Today’s order does none of those things.  Instead, the Commission has approved PJM’s waiver request and allowed PJM to subject PJM Members to what PJM itself declared to be Panda Stonewall’s unreasonable credit risk.  This approval comes despite the absence of record evidence regarding the scale of the risk PJM Members will assume and without establishing any limits on this risk.  Instead, the Commission has approved PJM’s waiver request subject only to two toothless conditions: (a) that PJM collect some unspecified amount of Panda Stonewall’s weekly settlement revenues and place them in Panda Stonewall’s collateral account; and (b) that PJM make informational filings every 30 days “to provide the Commission with information on Panda Stonewall’s progress toward satisfying PJM’s Collateral Call . . . .”[8]  These conditions provide no real protection to PJM Members from Panda Stonewall’s unreasonable credit risk and require the submission of no real information to the Commission regarding the extent of that risk.  Instead of establishing clear limitations and insisting upon substantive submissions, the Commission has ceded its responsibility to PJM, granting PJM total discretion to determine both the amount of money to be collected and the information to be provided.

I do not suggest that PJM is inappropriately favoring Panda Stonewall or that PJM is indifferent to the risks this waiver places on PJM Members.  Nor do I believe the Commission should micromanage the manner in which PJM confronts credit risk and potential defaults.  But I cannot support today’s order which, in my view, represents an abdication of the Commission’s responsibility to take a hard look at proposals to waive tariff provisions intended to protect PJM Members from defaults and to ask the questions and impose the conditions necessary to ensure that such waivers are consistent with the public interest.

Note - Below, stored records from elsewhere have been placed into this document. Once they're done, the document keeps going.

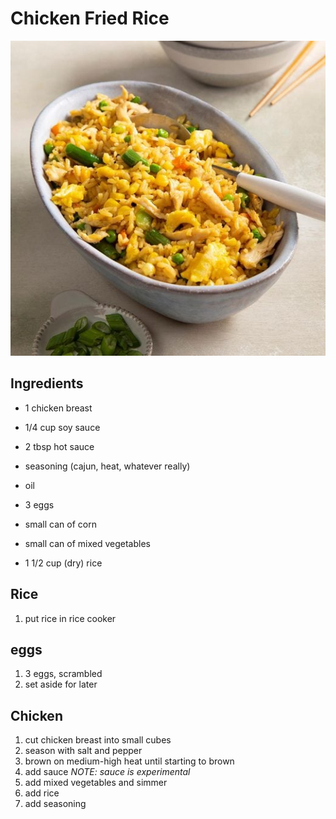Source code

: # Chicken Fried Rice
![Presentation](./presentation.jpg)

## Ingredients
- 1 chicken breast

- 1/4 cup soy sauce
- 2 tbsp hot sauce
- seasoning (cajun, heat, whatever really)
- oil
- 3 eggs
- small can of corn
- small can of mixed vegetables
- 1 1/2 cup (dry) rice

## Rice
1. put rice in rice cooker

## eggs
1. 3 eggs, scrambled
2. set aside for later

## Chicken
1. cut chicken breast into small cubes
2. season with salt and pepper
3. brown on medium-high heat until starting to brown
4. add sauce *NOTE: sauce is experimental*
5. add mixed vegetables and simmer
6. add rice
7. add seasoning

Finally, I also dissent from that part of today’s order granting a retroactive effective date to the requested waiver.  As I have explained before, such retroactive waivers exceed our statutory authority, as the courts have held on numerous occasions.[9]  To the extent the Commission determines that a waiver is appropriate, the Commission should make the waiver effective as of January 28, 2021, the date PJM filed its waiver request.  The Commission then should rely on its authority under Federal Power Act section 309 to find that no action should be taken against PJM for its failure to apply section 15.1.5(i) of the Operating Agreement prior to January 28.[10]

For these reasons, I respectfully dissent.

 

[1] See PJM Interconnection, L.L.C., 166 FERC ¶ 61,072, at PP 3-5 (2019).

[2] PJM January 28, 2021 Waiver Request at 3.

[3] Id., n.6.

[4] Id. at 5-6.

[5] See id. at 6.

[6] It is true that we can estimate some of this information based on our evaluation of the Initial Decision in Panda Stonewall’s reactive power proceeding, but we do not know from the record if PJM is evaluating the liability in the same way.

[7] To the extent that any of this information is commercially sensitive or confidential, it could be provided to the Commission under seal on a confidential basis.

[8] PJM Interconnection, L.L.C., 174 FERC ¶ 61,083, at P 16 (2021).

[9] See Sunflower Elec. Power Corp., 173 FERC ¶ 61,054 (2020) (Danly, Comm’r, dissenting at P 5).

[10] See Verso Corp. v. FERC, 898 F.3d 1, 10 (D.C. Cir. 2018); cf. Columbia Gas Transmission Corp. v. FERC, 750 F.2d 105, 109 (D.C. Cir. 1984).